«Mais, monsieur le maréchal, lui dit le roi, songez-vous que cet emploi est au-dessous de votre dignité?

—Sire, ma dignité est de servir l’État; je laisserai le bâton de maréchal à la porte et je le reprendrai quand nous serons dans la place.»

En 1793 un décret de la Convention, excluant les gentilshommes de tout emploi militaire, éloigne de l’armée le marquis de Grouchy; ses soldats, qui l’adorent, veulent le retenir; le futur maréchal s’échappe furtivement de son camp et se retire dans un département voisin du théâtre de la guerre; là, il apprend que les gardes nationaux vont marcher contre l’ennemi; il prend un fusil et part avec eux, disant: «S’il ne m’est pas permis de conduire nos phalanges à la victoire, on ne saurait m’empêcher de verser mon sang pour ma patrie!»

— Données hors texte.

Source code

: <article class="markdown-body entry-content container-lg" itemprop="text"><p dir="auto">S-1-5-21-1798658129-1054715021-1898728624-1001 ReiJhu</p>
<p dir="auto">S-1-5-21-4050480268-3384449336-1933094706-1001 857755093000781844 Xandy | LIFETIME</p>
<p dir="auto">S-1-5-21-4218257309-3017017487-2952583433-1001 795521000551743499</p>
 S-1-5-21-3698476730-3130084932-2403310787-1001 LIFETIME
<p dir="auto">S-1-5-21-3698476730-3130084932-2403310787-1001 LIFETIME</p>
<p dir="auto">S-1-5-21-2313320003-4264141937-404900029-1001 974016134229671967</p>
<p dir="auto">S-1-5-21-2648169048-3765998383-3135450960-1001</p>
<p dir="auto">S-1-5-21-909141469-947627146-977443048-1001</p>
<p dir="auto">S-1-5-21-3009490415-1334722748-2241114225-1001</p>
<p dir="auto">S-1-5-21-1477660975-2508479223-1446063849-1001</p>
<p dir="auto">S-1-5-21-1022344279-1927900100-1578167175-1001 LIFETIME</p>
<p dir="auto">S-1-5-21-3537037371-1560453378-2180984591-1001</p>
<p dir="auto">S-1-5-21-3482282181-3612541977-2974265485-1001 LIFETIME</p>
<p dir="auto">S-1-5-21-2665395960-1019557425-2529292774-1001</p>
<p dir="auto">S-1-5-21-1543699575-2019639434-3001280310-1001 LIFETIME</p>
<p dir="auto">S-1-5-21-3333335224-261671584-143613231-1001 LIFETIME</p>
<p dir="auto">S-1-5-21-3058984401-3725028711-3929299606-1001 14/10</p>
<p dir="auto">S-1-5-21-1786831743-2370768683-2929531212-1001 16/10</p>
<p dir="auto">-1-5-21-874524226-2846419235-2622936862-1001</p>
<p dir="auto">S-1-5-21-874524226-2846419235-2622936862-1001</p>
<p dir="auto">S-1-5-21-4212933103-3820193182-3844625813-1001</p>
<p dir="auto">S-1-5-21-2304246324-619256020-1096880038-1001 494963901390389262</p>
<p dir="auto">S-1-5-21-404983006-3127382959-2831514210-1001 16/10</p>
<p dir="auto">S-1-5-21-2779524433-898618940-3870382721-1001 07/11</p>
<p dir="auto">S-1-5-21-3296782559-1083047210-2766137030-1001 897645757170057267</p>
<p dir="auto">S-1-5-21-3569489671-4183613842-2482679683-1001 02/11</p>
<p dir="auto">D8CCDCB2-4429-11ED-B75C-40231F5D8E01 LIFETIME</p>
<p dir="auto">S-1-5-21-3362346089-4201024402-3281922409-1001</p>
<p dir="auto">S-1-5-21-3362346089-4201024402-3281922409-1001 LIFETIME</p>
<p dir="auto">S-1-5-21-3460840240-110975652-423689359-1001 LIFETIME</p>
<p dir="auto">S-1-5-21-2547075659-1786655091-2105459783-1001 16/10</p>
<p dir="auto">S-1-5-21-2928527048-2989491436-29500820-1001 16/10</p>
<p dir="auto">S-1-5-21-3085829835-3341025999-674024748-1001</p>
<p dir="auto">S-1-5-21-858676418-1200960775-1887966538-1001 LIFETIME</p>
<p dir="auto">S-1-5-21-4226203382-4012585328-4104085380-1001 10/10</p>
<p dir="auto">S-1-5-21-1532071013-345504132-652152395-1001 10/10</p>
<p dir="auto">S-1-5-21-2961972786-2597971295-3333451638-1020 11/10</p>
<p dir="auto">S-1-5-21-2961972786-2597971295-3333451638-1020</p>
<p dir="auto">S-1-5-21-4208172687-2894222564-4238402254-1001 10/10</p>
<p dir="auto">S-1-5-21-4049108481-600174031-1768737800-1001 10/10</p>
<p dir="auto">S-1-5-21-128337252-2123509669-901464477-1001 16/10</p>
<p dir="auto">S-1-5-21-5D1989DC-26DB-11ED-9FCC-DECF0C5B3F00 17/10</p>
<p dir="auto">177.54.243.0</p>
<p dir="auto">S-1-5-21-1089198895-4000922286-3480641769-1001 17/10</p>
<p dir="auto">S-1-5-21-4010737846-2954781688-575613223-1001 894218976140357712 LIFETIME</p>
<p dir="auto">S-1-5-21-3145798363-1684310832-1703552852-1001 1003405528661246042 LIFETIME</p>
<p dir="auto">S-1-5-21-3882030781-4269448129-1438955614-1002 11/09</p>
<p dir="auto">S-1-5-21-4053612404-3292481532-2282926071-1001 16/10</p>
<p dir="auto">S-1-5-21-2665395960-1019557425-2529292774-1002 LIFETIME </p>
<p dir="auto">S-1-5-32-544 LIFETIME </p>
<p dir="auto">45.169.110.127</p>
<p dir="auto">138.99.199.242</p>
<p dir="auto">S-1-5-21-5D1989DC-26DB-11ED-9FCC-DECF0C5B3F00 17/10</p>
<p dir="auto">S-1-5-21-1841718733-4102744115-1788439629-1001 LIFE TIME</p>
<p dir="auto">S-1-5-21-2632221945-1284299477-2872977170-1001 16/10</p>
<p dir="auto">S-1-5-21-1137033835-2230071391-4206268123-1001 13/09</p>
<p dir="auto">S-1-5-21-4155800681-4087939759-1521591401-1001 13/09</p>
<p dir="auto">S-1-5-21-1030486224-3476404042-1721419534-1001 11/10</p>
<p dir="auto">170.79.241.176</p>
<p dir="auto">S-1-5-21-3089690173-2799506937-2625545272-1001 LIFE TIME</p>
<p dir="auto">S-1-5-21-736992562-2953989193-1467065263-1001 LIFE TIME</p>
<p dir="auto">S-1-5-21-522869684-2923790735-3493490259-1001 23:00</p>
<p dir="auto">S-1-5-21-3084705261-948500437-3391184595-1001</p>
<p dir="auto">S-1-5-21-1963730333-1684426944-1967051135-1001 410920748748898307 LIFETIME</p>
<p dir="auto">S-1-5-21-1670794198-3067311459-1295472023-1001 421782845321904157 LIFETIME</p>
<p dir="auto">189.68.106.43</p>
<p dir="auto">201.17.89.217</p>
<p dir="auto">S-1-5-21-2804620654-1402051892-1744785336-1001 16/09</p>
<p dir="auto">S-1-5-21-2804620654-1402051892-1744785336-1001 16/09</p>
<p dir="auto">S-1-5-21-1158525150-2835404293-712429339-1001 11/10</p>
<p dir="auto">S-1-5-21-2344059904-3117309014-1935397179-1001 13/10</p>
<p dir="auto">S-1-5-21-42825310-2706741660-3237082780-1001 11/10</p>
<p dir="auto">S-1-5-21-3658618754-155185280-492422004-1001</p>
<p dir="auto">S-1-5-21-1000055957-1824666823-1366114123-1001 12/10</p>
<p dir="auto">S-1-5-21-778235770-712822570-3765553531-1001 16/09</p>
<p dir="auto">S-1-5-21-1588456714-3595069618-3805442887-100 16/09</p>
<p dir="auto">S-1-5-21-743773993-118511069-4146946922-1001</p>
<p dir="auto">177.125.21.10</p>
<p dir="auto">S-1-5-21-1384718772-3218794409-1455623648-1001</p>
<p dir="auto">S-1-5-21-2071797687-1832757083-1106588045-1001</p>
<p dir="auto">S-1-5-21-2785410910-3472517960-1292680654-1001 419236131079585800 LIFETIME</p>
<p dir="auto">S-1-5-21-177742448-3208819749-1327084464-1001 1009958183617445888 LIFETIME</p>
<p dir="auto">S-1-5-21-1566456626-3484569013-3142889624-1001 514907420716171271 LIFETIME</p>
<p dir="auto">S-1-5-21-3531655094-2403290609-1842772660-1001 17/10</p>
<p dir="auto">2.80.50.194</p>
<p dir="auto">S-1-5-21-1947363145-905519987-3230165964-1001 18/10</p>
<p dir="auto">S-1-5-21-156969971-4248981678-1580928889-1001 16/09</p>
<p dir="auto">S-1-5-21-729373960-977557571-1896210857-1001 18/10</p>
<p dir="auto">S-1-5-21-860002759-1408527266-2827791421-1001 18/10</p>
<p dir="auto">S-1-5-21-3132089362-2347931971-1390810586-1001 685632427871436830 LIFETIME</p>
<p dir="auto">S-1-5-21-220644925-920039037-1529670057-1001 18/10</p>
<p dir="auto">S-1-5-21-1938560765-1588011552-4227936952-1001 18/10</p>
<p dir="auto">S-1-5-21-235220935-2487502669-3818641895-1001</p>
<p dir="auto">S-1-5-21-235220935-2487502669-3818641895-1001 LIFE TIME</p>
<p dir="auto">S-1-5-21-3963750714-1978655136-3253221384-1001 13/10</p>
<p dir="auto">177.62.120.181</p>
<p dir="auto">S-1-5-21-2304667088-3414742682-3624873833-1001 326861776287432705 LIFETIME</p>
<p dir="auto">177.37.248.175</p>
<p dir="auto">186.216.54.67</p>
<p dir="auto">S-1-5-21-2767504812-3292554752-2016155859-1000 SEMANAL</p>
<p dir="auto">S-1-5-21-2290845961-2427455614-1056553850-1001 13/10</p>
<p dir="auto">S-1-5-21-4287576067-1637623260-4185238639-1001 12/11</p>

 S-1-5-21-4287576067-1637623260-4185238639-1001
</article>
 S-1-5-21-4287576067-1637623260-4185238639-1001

Vauban, Grouchy, du Casse, soldats à chacun desquels les circonstances ont fait une réputation si différente, surent bien mériter de la patrie, en faisant à son salut le sacrifice difficile de leur amour-propre.

Pointis, par son insolence, faillit amener les plus grands malheurs; du Casse, par sa sagesse et par sa prudence, put heureusement les conjurer. Les habitants de la colonie et les flibustiers, choqués des manières dures et impérieuses de Pointis à leur égard et de sa conduite envers leur gouverneur, ressentaient les injures faites à ce dernier, comme si elles s’adressassent à eux-mêmes.

Le baron se donnait le titre de général des armées de France, de terre et de mer, dans l’Amérique, et cependant il était dans le gouvernement d’un homme qui n’avait aucun ordre de le reconnaître pour son supérieur et sur lequel il ne pouvait exercer aucune juridiction. Il s’était donné une garde et exigeait qu’on battît au champ dès qu’on l’apercevait. Il rendait des ordonnances, les faisait afficher de son autorité privée, jouant au souverain. Du Casse essayait de pallier la mauvaise impression, conséquence de cette conduite. Néanmoins, mis en défiance par les paroles inconsidérées du chef de l’expédition, habitants et flibustiers commencèrent à manifester la crainte d’être frustrés dans le partage du butin; ils voulurent être fixés à ce sujet. Pointis n’osa leur refuser satisfaction.

«Trouvant juste, écrivit-il, la demande qu’ils faisaient d’être assurés de la part que je leur donnerais au partage des prises, je la leur expliquai par un écrit fort court et fort net, que je fis afficher. Il portait que je les ferais partager au butin homme pour homme avec les équipages des vaisseaux du roi.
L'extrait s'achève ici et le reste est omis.